13-05-2025
Quint's ghost: Robert Shaw resurrected in The Shark Is Broken
There's a common misconception that the credit and blame for blockbuster cinema rests with Star Wars. That the classic movie age died on May 4th 1977, with the release of George Lucas' space opera upon an unsuspecting public. As far as the Hollywood studios were concerned it didn't happen until the following November, with the release of Steven Spielberg's Close Encounters of the Third Kind. Only then did they realise Star Wars wasn't an anomaly: it was a trend. The greenlighting of big-budget bombastic spectacle cinema began in earnest, and arguably has never ceased.

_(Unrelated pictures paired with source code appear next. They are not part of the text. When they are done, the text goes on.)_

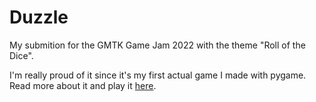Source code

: # Duzzle

My submition for the GMTK Game Jam 2022 with the theme "Roll of the Dice".

I'm really proud of it since it's my first actual game I made with pygame. Read more about it and play it [here](https://9und30.itch.io/duzzle).
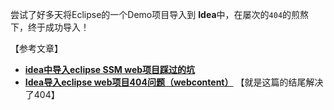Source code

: 

尝试了好多天将Eclipse的一个Demo项目导入到 **Idea**中，在屡次的`404`的煎熬下，终于成功导入！

【参考文章】

- [**idea中导入eclipse SSM web项目踩过的坑**](https://blog.csdn.net/qq_28584169/article/details/85230027)
- [**Idea导入eclipse web项目404问题（webcontent）**](https://blog.csdn.net/qq_30591155/article/details/103150966) 【就是这篇的结尾解决了404】

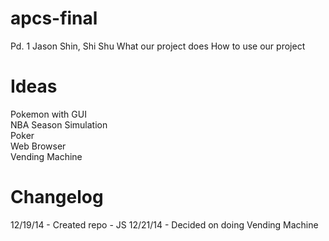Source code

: apcs-final
==========

Pd. 1
Jason Shin, Shi Shu
What our project does
How to use our project

Ideas
======
  Pokemon with GUI<br>
  NBA Season Simulation<br>
  Poker<br>
  Web Browser<br>
  Vending Machine<br>

Changelog
==========

  12/19/14 - Created repo - JS
  12/21/14 - Decided on doing Vending Machine


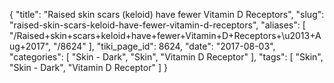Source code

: {
    "title": "Raised skin scars (keloid) have fewer Vitamin D Receptors",
    "slug": "raised-skin-scars-keloid-have-fewer-vitamin-d-receptors",
    "aliases": [
        "/Raised+skin+scars+keloid+have+fewer+Vitamin+D+Receptors+\u2013+Aug+2017",
        "/8624"
    ],
    "tiki_page_id": 8624,
    "date": "2017-08-03",
    "categories": [
        "Skin - Dark",
        "Skin",
        "Vitamin D Receptor"
    ],
    "tags": [
        "Skin",
        "Skin - Dark",
        "Vitamin D Receptor"
    ]
}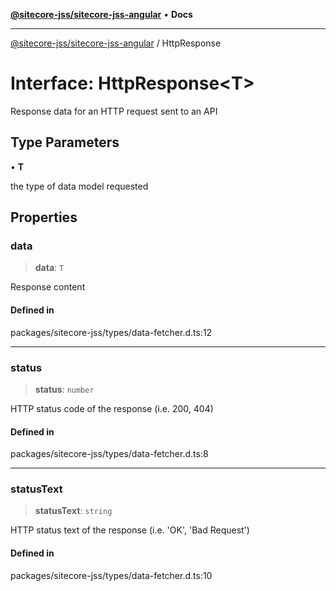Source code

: [**@sitecore-jss/sitecore-jss-angular**](../README.md) • **Docs**

***

[@sitecore-jss/sitecore-jss-angular](../README.md) / HttpResponse

# Interface: HttpResponse\<T\>

Response data for an HTTP request sent to an API

## Type Parameters

• **T**

the type of data model requested

## Properties

### data

> **data**: `T`

Response content

#### Defined in

packages/sitecore-jss/types/data-fetcher.d.ts:12

***

### status

> **status**: `number`

HTTP status code of the response (i.e. 200, 404)

#### Defined in

packages/sitecore-jss/types/data-fetcher.d.ts:8

***

### statusText

> **statusText**: `string`

HTTP status text of the response (i.e. 'OK', 'Bad Request')

#### Defined in

packages/sitecore-jss/types/data-fetcher.d.ts:10
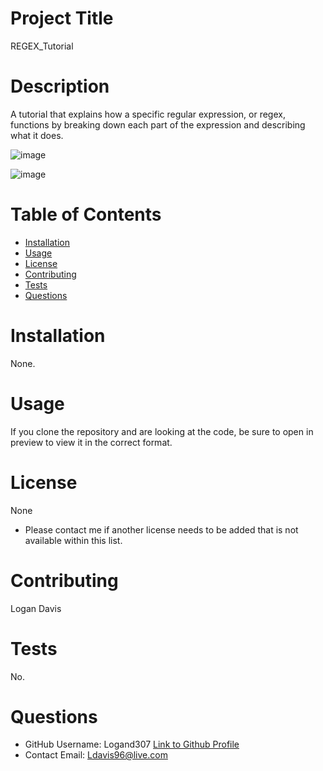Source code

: 
# Project Title
REGEX_Tutorial
# Description
A tutorial that explains how a specific regular expression, or regex, functions by breaking down each part of the expression and describing what it does.

![image](https://user-images.githubusercontent.com/92386527/156933060-8f0d20f7-c51d-4b37-b9aa-382ef5fe91b3.png)

![image](https://user-images.githubusercontent.com/92386527/156933127-c9f62d17-2c7e-48ed-8d82-811a4c36355b.png)

# Table of Contents 
* [Installation](#installation)
* [Usage](#usage)
* [License](#license)
* [Contributing](#contributing)
* [Tests](#tests)
* [Questions](#questions)
    
# Installation
None.
# Usage
If you clone the repository and are looking at the code, be sure to open in preview to view it in the correct format.
# License 
None

* Please contact me if another license needs to be added that is not available within this list. 
# Contributing 
Logan Davis
# Tests
No.
# Questions
* GitHub Username: 
Logand307
[Link to Github Profile](https://github.com/Logand307)
* Contact Email: 
Ldavis96@live.com
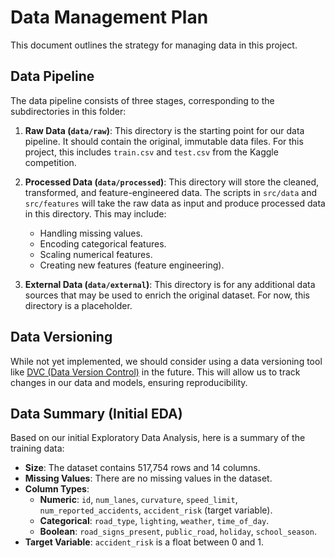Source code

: # Data Management Plan

This document outlines the strategy for managing data in this project.

## Data Pipeline

The data pipeline consists of three stages, corresponding to the subdirectories in this folder:

1.  **Raw Data (`data/raw`)**: This directory is the starting point for our data pipeline. It should contain the original, immutable data files. For this project, this includes `train.csv` and `test.csv` from the Kaggle competition.

2.  **Processed Data (`data/processed`)**: This directory will store the cleaned, transformed, and feature-engineered data. The scripts in `src/data` and `src/features` will take the raw data as input and produce processed data in this directory. This may include:
    *   Handling missing values.
    *   Encoding categorical features.
    *   Scaling numerical features.
    *   Creating new features (feature engineering).

3.  **External Data (`data/external`)**: This directory is for any additional data sources that may be used to enrich the original dataset. For now, this directory is a placeholder.

## Data Versioning

While not yet implemented, we should consider using a data versioning tool like [DVC (Data Version Control)](https://dvc.org/) in the future. This will allow us to track changes in our data and models, ensuring reproducibility.

## Data Summary (Initial EDA)

Based on our initial Exploratory Data Analysis, here is a summary of the training data:

*   **Size**: The dataset contains 517,754 rows and 14 columns.
*   **Missing Values**: There are no missing values in the dataset.
*   **Column Types**:
    *   **Numeric**: `id`, `num_lanes`, `curvature`, `speed_limit`, `num_reported_accidents`, `accident_risk` (target variable).
    *   **Categorical**: `road_type`, `lighting`, `weather`, `time_of_day`.
    *   **Boolean**: `road_signs_present`, `public_road`, `holiday`, `school_season`.
*   **Target Variable**: `accident_risk` is a float between 0 and 1.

In retrospect, it's clear the die was cast two years earlier, when a cloud appeared on the horizon of the beautiful resort community of Amity ('Amity' means 'friendship, you know). A cloud in the shape of a killer shark. The term 'blockbuster' had been around long before the release of Jaws; but it became cemented in the public lexicon forever after the summer of 1975, when people queued around the clock and around the block several times to watch - Steven Spielberg's cinematic rollercoaster scarefest.
Watch the original trailer for Jaws
Honestly, I don't think it's possible to understate how popular Jaws remains to this day. Arguably, more than Star Wars, there is an all-inclusive, multi-generational love for this film. That's some achievement for one picture (the numbered sequels don't count). No TV shows, billion-dollar mini-series, prequel trilogies: just one two-hour movie. Despite their tidal wave of popularity, none of those franchises have inspired a play about their production. But Jaws has: The Shark Is Broken by Ian Shaw & Joseph Nixon opens at The Gaiety Theatre in Dublin on May 13th.
If, as they say, 'success has many fathers but failure is an orphan', the grandfather of Jaws' impact was Robert Shaw and his iconic performance as the gruff shark-hunter, Quint. A world war two veteran with a back-story as thick as his jaw. Shaw himself, a veteran British stage actor, was also the defining James Bond henchman in From Russia With Love, an Oscar-nominated king in A Man For All Seasons, and gave Newman and Redford a run for their money in The Sting. The man had been an intellectual and physical nemesis to some serious players. Now, out in Martha's Vineyard off the coast of Cape Cod, he would face his greatest challenge: boredom. For like the title says, the shark is broken - again. It was much of the time, going by the legend of the movie's production.
Watch: Ian Shaw on his play The Shark Is Broken
One man who heard these tales directly from the, well, shark's mouth: Robert's son, Ian Shaw, co-author of the play and starring on stage as his father, alongside Dan Fredenburgh as Roy Scheider and Ashly Margolis as Richard Dreyfuss. The elder Shaw was cast as Quint during a fallow period in his film career. Though never out of work, he took the stage more seriously, along with his writing (Shaw authored several best-selling novels during his life). Movies were a means to support his ten children (mostly from two marriages). During the movie's production, the broken shark's now minimal screen time worked in the film and Shaw's favour, with Quint's dark portents and foreboding monologues on land and sea, bringing a tangible primal fear to the now more often than not, invisible threat.
Watch: Richard Dreyfuss breaks down after meeting Robert Shaw's granddaughter on The Late Late Show, circa 2010
Shaw's personal nemesis had been alcohol. Being a writer, he kept drinking diaries. One of which, kept during the picture's production in 1974 and re-discovered a few years ago, inspired his son Ian to write the play and inhabited his father, whom he closely resembles.
The worldwide success of Jaws made Shaw a wanted man in Hollywood. Some of his post-shark films were pretty good, such as Black Sunday and Robin & Marion. The Deep and The Buccaneers, not so great. But his pay cheques were. This allowed him to take care of his extended family on his farm in Tourmakeady. Co. Mayo. Rober Shaw was barely fifty-one when he died from a heart attack driving home from the shops one afternoon in August of 1978. Spending much of his filmography playing intense, stoic, veteran men of war, sea, politics and whiskey, he was truly a man of all seasons. But in Jaws, a movie for the ages, I venture it's his grizzing Shark-hunting moustachioed Quint, who will be tying sheep-shanks in the audience's collective consciousness for as long as there is cinema. Singing "Farewell and adieu to you fair Spanish ladies… Farewell and adieu to you ladies of Spain… For we've received orders for to sail back to Boston… And so never more shall we see you again."